The haunting sounds of traditional Mongolian music come to campus in a month-long celebration hosted by the Department of Music in the College of Arts & Sciences and The Endless Steppe Project. Two more concerts of Mongolian music are coming up, highlighting the musical legacy of composer Byambasurengiin Sharav, Oct. 20 and 22 at Barnes Hall.
“Sharav is a household name in Mongolia, but his works are seldom heard outside Mongolia’s borders. My goal in studying and performing Mongolian music has been to highlight the diverse, rich context and history of this country, people, and music,” said Joe Lerangis, assistant professor of music and Priscilla E. Browning Director of Choral Music (A&S).
The first concert on Fri., Oct. 20 at 7:30 pm features piano soloist Dr. Shuree Enkhbold and will trace the evolution in Sharav's music for piano, following his life from an upbringing in a nomadic herding family in Mongolia's eastern Khentii Province, to his experience studying in Sverdlovsk at the State Conservatory of the Urals, to his critical hand in shaping Mongolian music in the post-socialist era.
The second performance on Sun., Oct. 22 at 3:00 pm explores the sounds of the Mongolian steppe. A country of just over 3 million people with a vast expanse of land, Mongolia has produced a kaleidoscope of music over the past century. Sharav's soundscape has shaped a generation of Mongolian composers, and is linked inextricably to Mongolia's natural landscape, its mountains and rivers, and the nomadic pastoral lifestyle, said Lerangis.
The afternoon will feature Sharav's works for large ensemble and soloists, including Sharav’s monumental Concerto for Horse-Head Fiddle, composed in 1991 amid the collapse of the Socialist regime in Mongolia.
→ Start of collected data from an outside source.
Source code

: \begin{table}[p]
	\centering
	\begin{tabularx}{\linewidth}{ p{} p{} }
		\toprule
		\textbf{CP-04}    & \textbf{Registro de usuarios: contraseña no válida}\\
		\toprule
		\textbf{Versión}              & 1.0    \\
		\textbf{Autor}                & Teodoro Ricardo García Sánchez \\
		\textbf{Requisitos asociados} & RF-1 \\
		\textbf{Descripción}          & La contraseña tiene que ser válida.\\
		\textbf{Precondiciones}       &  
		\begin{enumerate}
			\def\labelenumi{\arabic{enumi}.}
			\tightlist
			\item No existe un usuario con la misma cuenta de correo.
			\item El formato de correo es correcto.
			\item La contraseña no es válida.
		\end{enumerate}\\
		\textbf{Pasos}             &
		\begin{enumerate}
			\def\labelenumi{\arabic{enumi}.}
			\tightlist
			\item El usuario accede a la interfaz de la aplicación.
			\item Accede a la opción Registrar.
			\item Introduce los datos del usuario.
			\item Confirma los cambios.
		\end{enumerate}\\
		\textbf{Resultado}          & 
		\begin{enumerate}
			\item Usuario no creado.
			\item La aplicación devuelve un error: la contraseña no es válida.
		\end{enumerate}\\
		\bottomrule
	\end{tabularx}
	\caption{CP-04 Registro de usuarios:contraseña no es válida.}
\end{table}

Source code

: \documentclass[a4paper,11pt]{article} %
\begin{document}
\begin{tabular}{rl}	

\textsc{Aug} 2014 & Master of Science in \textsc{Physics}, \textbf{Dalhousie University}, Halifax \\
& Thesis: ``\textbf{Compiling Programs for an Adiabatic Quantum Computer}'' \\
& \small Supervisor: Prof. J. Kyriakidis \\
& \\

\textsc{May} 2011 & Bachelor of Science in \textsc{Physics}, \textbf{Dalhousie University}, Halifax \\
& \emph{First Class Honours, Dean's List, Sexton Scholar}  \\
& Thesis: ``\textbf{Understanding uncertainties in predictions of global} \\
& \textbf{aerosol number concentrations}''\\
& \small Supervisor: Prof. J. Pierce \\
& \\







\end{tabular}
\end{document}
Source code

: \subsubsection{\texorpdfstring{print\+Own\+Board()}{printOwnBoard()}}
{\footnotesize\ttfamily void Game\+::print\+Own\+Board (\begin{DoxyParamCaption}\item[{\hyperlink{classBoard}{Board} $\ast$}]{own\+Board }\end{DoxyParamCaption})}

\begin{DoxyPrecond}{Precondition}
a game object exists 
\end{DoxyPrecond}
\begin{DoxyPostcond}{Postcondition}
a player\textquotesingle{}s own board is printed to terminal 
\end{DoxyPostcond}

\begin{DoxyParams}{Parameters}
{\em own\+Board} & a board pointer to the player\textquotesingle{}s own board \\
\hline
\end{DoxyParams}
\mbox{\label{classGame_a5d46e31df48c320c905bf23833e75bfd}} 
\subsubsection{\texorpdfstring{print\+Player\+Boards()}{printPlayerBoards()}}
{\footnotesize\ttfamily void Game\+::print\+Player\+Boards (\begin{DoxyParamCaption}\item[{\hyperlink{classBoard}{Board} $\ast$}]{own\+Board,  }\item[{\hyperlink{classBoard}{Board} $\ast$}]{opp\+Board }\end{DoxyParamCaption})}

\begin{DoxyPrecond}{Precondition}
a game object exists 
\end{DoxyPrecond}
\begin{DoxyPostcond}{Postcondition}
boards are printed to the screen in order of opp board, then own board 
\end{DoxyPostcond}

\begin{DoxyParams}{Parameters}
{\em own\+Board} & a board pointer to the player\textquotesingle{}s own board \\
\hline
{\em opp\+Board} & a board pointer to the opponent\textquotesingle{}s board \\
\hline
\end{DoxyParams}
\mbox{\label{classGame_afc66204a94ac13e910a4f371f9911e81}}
Both concerts feature guests Urtnasan Gantulga on Horse-Head Fiddle and long-song vocalist Ganchimeg Badamsuren and are led by Lerangis.
The month-long celebration began with a performance Oct. 1 by world-renowned throat singer and multi-instrumentalist Tamir Hargana. A native of Hulunbuir, Inner Mongolia, he performed songs from Mongolia, Inner Mongolia, and Tuva, highlighting diasporic crossover of Mongolian singing, sounding, and playing styles. His band, Tuvergen, aims to create a "modern nomadic music," blending Mongolian sounds with American folk idioms, according to Lerangis.
The concerts are sponsored by the Society for the Humanities and are part of the Endless Steppe Project, an initiative founded by Lerangis and Enkhbold to foster musical exchange between Mongolia and the United States.